## Exercise materials
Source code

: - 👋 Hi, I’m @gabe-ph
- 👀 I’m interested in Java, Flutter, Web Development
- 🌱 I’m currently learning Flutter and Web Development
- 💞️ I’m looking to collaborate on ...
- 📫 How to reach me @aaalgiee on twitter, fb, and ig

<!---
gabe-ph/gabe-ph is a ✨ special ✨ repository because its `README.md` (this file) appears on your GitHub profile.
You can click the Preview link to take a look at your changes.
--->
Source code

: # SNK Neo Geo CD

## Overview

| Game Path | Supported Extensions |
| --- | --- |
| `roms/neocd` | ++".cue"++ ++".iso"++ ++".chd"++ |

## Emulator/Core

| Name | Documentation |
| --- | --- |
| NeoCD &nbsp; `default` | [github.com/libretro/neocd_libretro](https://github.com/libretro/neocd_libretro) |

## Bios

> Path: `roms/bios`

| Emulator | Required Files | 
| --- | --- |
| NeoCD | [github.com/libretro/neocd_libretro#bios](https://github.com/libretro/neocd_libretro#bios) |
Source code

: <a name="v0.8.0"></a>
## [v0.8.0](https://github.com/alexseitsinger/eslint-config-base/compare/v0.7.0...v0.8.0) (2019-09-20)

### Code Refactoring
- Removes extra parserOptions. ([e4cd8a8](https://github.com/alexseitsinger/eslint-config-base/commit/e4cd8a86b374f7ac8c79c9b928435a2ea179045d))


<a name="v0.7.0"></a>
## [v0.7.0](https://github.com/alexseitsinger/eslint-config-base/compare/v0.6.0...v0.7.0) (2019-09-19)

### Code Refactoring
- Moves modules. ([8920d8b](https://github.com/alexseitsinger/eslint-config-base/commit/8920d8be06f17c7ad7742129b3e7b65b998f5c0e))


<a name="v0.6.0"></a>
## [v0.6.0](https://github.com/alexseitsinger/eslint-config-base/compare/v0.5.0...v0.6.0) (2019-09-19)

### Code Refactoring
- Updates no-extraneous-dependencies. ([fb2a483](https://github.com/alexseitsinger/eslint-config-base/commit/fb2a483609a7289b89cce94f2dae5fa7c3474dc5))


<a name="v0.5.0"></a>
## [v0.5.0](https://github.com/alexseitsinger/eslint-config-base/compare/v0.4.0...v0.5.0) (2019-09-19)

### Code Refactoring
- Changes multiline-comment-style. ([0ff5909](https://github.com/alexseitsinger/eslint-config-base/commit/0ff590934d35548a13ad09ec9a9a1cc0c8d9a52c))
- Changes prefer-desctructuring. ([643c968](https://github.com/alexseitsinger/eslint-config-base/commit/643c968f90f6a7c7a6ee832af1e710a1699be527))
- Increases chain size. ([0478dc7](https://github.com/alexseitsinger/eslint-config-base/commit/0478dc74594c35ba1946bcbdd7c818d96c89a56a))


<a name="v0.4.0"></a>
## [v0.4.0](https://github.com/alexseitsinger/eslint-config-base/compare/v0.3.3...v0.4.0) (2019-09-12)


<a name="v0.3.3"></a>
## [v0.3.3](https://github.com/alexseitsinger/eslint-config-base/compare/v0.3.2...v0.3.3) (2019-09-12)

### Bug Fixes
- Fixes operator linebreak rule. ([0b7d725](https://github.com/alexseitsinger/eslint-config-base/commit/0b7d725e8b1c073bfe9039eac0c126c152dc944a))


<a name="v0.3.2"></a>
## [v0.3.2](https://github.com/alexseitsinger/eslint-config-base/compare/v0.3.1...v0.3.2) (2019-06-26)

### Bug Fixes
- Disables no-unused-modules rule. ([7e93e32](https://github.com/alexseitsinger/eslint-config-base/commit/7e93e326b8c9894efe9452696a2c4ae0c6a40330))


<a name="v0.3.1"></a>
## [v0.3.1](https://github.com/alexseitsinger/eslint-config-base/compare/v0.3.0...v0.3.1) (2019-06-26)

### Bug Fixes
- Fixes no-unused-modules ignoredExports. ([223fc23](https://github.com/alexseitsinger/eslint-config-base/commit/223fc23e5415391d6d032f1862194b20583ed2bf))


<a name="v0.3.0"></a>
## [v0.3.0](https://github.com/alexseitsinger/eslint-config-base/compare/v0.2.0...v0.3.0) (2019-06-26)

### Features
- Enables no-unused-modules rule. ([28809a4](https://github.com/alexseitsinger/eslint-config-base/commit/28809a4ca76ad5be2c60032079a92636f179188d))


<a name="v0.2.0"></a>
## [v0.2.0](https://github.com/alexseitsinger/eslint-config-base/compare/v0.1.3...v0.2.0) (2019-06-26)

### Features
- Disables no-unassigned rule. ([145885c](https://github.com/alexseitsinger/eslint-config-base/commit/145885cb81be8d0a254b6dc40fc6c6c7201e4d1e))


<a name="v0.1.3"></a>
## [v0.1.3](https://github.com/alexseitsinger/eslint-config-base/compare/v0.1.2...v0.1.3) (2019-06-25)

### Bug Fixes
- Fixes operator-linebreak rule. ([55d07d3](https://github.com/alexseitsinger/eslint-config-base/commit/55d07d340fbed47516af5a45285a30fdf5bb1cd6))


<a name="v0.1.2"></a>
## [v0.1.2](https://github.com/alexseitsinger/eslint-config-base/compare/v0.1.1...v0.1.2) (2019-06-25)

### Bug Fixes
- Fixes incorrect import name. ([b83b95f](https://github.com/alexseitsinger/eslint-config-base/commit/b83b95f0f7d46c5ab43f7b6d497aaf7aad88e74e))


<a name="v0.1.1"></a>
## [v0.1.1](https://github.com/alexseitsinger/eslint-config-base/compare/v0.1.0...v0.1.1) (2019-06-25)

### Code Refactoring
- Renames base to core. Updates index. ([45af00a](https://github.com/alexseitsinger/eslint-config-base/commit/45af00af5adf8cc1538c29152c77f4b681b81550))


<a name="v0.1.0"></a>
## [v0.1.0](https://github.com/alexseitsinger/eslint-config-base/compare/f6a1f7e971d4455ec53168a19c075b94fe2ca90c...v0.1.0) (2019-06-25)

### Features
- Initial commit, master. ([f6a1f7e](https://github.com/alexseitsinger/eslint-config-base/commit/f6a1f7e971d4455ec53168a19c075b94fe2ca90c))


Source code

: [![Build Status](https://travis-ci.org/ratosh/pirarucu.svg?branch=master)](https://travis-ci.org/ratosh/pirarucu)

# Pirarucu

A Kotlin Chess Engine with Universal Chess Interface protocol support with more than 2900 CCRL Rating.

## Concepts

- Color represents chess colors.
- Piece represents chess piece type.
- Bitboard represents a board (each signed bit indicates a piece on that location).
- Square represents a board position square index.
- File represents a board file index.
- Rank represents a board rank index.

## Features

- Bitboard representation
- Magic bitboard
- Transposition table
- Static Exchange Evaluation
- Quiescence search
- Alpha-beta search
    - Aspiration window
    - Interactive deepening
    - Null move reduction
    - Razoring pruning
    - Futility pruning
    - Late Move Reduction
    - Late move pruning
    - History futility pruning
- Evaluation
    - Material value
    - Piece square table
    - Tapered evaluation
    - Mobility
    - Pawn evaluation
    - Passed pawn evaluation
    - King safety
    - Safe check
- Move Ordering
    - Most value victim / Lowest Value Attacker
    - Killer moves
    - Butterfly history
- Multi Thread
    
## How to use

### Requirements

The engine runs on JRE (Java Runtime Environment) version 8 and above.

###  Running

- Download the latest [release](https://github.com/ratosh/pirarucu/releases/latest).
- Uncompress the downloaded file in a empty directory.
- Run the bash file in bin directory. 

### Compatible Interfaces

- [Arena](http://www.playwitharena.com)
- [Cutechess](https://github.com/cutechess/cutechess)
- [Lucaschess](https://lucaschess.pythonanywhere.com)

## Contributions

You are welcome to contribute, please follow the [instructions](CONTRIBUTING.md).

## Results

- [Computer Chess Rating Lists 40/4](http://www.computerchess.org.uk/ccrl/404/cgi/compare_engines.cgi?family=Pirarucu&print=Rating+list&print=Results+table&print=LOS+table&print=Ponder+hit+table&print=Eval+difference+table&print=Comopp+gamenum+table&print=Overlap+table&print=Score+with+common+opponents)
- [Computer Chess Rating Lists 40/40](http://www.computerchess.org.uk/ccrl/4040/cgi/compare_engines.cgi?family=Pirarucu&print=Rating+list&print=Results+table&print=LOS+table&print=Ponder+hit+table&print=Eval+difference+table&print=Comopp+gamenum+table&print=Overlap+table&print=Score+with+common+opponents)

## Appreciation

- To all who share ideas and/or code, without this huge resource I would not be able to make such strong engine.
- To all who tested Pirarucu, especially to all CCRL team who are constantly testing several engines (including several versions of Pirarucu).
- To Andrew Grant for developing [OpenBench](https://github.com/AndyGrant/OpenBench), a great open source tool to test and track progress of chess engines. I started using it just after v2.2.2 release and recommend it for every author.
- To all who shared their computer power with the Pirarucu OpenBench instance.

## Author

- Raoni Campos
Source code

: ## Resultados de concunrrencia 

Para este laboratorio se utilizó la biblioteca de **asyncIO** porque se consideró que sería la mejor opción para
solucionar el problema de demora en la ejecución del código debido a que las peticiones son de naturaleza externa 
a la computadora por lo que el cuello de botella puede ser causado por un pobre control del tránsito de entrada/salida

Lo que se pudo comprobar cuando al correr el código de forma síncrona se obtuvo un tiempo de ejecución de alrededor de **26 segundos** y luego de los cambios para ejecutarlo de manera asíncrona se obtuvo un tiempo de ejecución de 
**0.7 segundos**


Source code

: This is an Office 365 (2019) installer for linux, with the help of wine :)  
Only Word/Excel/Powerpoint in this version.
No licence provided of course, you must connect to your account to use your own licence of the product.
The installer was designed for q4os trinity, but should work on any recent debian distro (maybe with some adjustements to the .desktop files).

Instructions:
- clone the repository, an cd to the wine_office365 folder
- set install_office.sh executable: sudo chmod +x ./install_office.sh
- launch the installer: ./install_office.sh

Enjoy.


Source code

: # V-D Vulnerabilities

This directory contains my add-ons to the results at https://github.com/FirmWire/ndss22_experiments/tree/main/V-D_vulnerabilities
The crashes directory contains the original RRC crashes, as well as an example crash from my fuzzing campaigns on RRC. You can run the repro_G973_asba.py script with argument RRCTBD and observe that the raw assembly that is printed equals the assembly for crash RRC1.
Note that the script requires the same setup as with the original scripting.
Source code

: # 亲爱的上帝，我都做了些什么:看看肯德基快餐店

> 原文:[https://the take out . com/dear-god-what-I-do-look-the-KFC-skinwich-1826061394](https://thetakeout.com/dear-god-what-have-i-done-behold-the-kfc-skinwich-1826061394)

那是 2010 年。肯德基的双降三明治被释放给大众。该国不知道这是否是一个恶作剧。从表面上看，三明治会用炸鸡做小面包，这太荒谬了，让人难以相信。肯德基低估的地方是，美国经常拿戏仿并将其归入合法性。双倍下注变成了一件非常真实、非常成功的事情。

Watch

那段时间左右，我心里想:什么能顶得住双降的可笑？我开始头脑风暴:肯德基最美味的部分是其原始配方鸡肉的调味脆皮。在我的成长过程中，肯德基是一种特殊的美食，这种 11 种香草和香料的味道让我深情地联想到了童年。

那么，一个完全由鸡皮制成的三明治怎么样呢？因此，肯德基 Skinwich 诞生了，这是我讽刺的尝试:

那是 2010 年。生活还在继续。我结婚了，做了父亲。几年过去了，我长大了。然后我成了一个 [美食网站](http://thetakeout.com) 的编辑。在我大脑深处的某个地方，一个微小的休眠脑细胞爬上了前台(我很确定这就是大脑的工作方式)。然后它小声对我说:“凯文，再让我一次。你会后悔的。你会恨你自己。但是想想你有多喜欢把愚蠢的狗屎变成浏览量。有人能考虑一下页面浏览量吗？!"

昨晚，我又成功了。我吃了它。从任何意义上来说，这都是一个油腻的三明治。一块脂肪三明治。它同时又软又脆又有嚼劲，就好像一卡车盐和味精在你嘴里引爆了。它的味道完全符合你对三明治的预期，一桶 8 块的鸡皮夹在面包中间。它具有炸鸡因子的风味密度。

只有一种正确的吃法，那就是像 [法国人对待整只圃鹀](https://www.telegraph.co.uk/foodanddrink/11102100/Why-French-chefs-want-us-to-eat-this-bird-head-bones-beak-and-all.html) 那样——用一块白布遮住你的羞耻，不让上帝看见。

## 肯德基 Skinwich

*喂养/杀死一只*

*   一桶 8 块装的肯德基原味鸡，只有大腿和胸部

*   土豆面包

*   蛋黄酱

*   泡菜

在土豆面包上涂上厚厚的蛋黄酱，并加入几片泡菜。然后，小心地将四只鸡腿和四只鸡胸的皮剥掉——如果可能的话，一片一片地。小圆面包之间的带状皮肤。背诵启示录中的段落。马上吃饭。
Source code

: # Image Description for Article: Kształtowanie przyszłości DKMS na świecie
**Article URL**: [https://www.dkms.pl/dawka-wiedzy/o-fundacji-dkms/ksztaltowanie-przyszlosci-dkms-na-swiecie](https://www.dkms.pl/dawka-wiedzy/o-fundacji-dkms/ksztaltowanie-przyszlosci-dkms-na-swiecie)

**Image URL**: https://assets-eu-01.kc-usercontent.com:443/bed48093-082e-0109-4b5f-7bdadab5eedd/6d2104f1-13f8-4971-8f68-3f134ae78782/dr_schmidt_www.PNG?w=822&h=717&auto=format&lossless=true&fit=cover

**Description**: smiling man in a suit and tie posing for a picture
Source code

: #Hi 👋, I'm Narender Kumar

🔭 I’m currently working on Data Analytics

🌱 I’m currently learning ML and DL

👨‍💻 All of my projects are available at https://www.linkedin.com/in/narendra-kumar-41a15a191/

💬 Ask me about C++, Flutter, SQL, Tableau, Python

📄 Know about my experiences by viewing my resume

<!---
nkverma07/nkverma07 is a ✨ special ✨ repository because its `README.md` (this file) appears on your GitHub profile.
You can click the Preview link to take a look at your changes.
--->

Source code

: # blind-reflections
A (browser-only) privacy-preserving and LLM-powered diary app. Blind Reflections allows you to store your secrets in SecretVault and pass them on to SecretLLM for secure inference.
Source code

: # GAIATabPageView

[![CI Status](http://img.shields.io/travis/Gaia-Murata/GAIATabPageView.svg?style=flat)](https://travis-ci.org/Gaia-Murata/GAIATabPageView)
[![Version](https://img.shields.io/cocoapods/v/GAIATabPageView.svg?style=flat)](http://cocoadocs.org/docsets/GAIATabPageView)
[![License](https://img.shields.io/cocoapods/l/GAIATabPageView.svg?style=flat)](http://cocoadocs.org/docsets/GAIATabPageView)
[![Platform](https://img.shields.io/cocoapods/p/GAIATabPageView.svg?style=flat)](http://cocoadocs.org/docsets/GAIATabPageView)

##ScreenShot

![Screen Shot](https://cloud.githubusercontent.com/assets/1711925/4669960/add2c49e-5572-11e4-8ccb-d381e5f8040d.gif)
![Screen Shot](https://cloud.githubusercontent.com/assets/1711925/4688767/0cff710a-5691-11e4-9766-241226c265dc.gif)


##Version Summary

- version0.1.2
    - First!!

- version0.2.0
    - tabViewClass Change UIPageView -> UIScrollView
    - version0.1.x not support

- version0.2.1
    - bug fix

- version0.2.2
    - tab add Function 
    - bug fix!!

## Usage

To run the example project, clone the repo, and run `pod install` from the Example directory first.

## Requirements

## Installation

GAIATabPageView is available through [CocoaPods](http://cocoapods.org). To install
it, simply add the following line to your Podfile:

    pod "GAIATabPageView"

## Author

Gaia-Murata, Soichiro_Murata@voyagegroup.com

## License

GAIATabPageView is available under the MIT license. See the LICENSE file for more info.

## Instructions for the task
Among the records above, extract exactly the lines from the line with "- bug fix!!" to the line with "GAIATabPageView is available through", both lines included, and leave out the rest.

## Task result
    - bug fix!!

## Usage

To run the example project, clone the repo, and run `pod install` from the Example directory first.

## Requirements

## Installation

GAIATabPageView is available through [CocoaPods](http://cocoapods.org). To install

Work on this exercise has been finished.